Records provided:
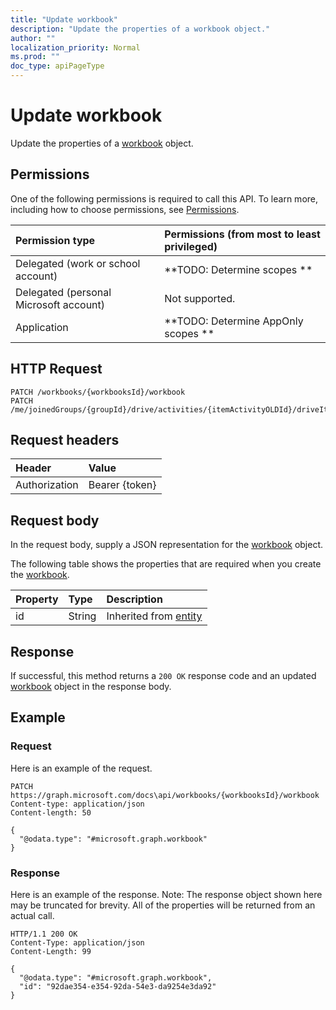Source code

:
 ```yaml
---
title: "Update workbook"
description: "Update the properties of a workbook object."
author: ""
localization_priority: Normal
ms.prod: ""
doc_type: apiPageType
---
```


# Update workbook

Update the properties of a [workbook](../resources/workbook.md) object.

## Permissions
One of the following permissions is required to call this API. To learn more, including how to choose permissions, see [Permissions](/concepts/permissions-reference.md).

|Permission type|Permissions (from most to least privileged)|
|:---|:---|
|Delegated (work or school account)|**TODO: Determine scopes **|
|Delegated (personal Microsoft account)|Not supported.|
|Application|**TODO: Determine AppOnly scopes **|

## HTTP Request
<!-- {
  "blockType": "ignored"
}
-->
``` http
PATCH /workbooks/{workbooksId}/workbook
PATCH /me/joinedGroups/{groupId}/drive/activities/{itemActivityOLDId}/driveItem/workbook
```

## Request headers
|Header|Value|
|:---|:---|
|Authorization|Bearer {token}|

## Request body
In the request body, supply a JSON representation for the [workbook](../resources/workbook.md) object.

The following table shows the properties that are required when you create the [workbook](../resources/workbook.md).

|Property|Type|Description|
|:---|:---|:---|
|id|String| Inherited from [entity](../resources/entity.md)|



## Response
If successful, this method returns a `200 OK` response code and an updated [workbook](../resources/workbook.md) object in the response body.

## Example

### Request
Here is an example of the request.
<!-- {
  "blockType": "request",
  "name": "update_workbook"
}
-->
``` http
PATCH https://graph.microsoft.com/docs\api/workbooks/{workbooksId}/workbook
Content-type: application/json
Content-length: 50

{
  "@odata.type": "#microsoft.graph.workbook"
}
```

### Response
Here is an example of the response. Note: The response object shown here may be truncated for brevity. All of the properties will be returned from an actual call.
<!-- {
  "blockType": "response",
  "truncated": true
}
-->
``` http
HTTP/1.1 200 OK
Content-Type: application/json
Content-Length: 99

{
  "@odata.type": "#microsoft.graph.workbook",
  "id": "92dae354-e354-92da-54e3-da9254e3da92"
}
```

About this exercise: Search the entries for the word "Content" and copy every line that has it.

Answer section:
Content-type: application/json
Content-length: 50
Content-Type: application/json
Content-Length: 99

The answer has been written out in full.